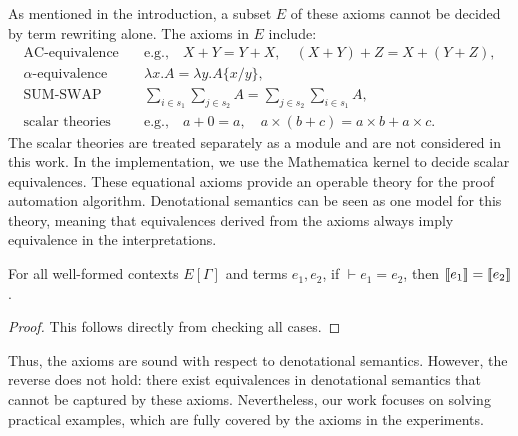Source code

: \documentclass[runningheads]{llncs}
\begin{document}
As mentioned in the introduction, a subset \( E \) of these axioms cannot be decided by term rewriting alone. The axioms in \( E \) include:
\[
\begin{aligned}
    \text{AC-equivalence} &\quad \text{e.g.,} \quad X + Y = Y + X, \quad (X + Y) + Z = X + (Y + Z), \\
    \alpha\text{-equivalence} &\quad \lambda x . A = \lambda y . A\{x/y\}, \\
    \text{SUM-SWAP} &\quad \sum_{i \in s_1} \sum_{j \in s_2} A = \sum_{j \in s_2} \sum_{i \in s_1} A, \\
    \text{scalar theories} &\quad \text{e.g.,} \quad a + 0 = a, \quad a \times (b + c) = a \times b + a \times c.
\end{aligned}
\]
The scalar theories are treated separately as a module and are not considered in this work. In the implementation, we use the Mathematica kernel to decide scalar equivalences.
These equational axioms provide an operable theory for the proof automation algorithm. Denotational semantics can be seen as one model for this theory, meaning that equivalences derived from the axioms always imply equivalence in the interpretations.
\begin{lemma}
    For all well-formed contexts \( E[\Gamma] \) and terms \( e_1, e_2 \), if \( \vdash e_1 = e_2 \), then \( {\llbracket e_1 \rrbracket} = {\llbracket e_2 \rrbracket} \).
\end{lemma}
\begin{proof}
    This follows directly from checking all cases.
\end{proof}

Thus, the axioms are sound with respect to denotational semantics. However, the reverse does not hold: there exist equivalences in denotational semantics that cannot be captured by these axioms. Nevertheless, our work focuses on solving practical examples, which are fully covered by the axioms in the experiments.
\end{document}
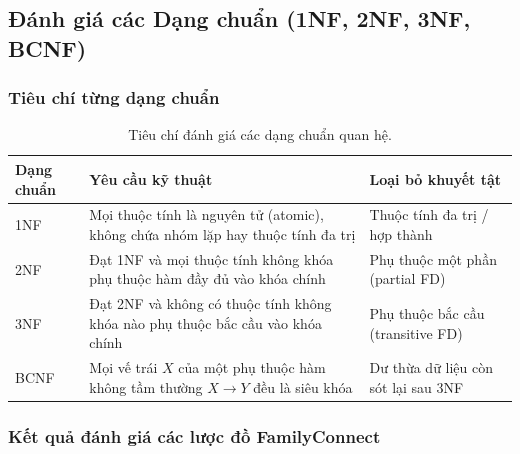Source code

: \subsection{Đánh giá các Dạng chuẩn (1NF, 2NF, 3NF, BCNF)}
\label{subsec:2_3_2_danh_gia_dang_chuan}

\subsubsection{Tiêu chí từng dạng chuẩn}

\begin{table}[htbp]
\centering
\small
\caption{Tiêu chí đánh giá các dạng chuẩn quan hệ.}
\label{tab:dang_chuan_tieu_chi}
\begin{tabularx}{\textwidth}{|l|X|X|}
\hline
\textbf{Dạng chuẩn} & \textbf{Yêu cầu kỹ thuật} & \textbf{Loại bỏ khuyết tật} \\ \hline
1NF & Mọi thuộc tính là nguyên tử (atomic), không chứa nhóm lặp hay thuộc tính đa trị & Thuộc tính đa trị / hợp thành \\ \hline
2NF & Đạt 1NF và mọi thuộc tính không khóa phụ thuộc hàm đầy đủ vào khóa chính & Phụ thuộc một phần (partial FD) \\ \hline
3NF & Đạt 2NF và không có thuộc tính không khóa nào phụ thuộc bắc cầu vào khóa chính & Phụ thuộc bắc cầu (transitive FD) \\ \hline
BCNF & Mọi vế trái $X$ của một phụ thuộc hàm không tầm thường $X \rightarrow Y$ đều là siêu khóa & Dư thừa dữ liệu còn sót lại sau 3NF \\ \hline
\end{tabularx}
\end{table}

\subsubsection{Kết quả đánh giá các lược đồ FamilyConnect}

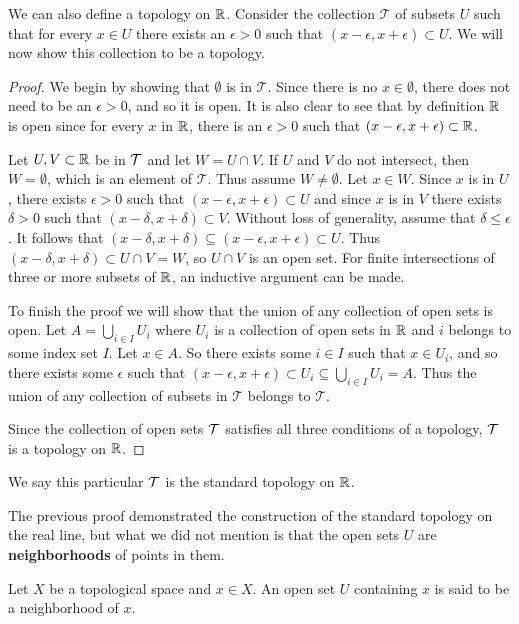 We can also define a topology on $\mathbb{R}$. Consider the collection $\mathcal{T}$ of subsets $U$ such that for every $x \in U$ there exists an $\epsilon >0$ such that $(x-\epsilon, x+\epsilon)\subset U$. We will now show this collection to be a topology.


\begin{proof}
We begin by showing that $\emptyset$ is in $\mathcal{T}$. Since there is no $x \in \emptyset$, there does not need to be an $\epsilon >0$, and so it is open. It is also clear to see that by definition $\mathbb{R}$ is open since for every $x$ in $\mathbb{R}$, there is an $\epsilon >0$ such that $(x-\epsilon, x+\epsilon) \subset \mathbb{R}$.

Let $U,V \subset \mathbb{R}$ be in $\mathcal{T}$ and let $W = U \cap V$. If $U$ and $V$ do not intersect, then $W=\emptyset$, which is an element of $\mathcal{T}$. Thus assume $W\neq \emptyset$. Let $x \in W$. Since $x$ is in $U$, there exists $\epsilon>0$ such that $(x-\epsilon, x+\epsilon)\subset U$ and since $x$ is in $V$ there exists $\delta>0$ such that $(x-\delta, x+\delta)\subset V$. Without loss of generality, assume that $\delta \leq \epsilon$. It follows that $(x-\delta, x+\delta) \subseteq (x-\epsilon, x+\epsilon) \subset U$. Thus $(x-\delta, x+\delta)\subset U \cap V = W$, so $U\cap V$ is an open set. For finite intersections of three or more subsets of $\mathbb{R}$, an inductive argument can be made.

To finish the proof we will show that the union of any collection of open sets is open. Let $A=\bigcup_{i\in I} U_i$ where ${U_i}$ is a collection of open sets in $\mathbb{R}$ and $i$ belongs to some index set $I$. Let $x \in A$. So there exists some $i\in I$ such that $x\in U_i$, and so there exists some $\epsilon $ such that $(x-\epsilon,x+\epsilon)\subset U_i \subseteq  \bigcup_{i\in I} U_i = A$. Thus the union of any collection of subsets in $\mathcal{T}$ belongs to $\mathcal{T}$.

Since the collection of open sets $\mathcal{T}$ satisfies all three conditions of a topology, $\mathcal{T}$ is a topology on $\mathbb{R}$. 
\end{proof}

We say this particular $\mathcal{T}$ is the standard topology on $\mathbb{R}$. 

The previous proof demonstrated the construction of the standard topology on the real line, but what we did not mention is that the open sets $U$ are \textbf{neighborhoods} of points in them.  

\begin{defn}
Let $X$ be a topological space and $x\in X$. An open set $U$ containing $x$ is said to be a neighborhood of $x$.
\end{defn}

§ AIM OF THE TASK: Go through the records line by line, and copy each line that holds the string "scalar".

§ RESULT OF THIS EXERCISE:
    \text{scalar theories} &\quad \text{e.g.,} \quad a + 0 = a, \quad a \times (b + c) = a \times b + a \times c.
The scalar theories are treated separately as a module and are not considered in this work. In the implementation, we use the Mathematica kernel to decide scalar equivalences.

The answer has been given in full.